The choice of techniques and equipment to perform the downhole applications determines the mechanical and economic success of a well intervention job. A conventional workover rig comprising of a derrick, rotary table and heavy machinery can be used to perform well intervention. However mobilizing an offshore rig and its associated support operations is expensive. Furthermore, using a rig generally requires killing the well (i.e. displacement of fluids in the wellbore to counteract the downhole well pressure) and creates the risk of damaging the reservoir. Well intervention methods that do not require a rig and have the capability of being performed on live wells (without killing the well) are the focus of the discussion herein. These rigless techniques include Wireline, Coiled Tubing (CT) and Hydraulic Workover (HWO).
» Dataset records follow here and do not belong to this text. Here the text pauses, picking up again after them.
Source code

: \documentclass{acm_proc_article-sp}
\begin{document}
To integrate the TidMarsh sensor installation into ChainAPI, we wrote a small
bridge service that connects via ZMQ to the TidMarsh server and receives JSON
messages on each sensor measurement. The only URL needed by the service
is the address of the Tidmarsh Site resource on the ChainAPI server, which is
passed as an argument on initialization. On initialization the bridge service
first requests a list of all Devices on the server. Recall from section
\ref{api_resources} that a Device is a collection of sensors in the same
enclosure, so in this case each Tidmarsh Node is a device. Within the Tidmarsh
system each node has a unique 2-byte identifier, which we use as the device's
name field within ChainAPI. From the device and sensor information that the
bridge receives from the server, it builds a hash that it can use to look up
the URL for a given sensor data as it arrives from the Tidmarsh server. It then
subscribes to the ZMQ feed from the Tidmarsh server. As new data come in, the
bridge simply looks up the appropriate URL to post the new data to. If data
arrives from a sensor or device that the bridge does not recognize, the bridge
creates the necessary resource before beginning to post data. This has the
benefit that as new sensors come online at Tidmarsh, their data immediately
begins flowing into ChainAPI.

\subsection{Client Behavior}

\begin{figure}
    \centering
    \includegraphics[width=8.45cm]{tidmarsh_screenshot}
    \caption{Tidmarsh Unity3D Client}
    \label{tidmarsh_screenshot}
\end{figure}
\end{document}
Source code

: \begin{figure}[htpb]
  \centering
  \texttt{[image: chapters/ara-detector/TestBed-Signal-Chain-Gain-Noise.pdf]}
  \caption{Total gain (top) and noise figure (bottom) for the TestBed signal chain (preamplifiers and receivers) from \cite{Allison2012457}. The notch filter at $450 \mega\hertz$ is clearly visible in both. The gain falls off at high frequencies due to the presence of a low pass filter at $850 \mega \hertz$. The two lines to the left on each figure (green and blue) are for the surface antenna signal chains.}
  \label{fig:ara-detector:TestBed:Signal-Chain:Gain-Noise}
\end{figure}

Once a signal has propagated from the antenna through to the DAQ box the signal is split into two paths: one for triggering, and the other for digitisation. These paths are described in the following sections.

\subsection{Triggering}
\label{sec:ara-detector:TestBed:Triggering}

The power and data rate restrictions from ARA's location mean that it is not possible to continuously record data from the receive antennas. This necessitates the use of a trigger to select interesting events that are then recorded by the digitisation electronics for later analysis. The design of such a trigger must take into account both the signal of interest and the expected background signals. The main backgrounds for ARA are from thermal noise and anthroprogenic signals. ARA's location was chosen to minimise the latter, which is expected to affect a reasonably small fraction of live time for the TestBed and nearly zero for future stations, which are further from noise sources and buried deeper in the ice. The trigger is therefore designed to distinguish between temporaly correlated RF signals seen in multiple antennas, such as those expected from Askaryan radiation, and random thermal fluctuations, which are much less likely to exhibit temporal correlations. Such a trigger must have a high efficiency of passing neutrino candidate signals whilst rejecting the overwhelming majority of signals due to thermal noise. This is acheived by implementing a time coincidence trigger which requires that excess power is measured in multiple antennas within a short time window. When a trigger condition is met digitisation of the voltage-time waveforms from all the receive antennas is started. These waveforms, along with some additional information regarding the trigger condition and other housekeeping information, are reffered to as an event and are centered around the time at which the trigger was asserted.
The paper discusses the equipment and characteristics of these rigless techniques and provides guidelines for the selection of these techniques for various downhole applications.
Downhole there is little difference in the tools that are deployed for dry (platform) wells versus subsea wells to remedy flow problems. But subsea well intervention in deepwater is typically much more expensive than dry well intervention due to the high day rates of floating vessels and the equipment costs of the subsea systems that are required to access the wellbore. The selection of the floating vessel and the subsea system is therefore critical.
The paper identifies various types of floating vessels along with subsea systems that can provide subsea well intervention.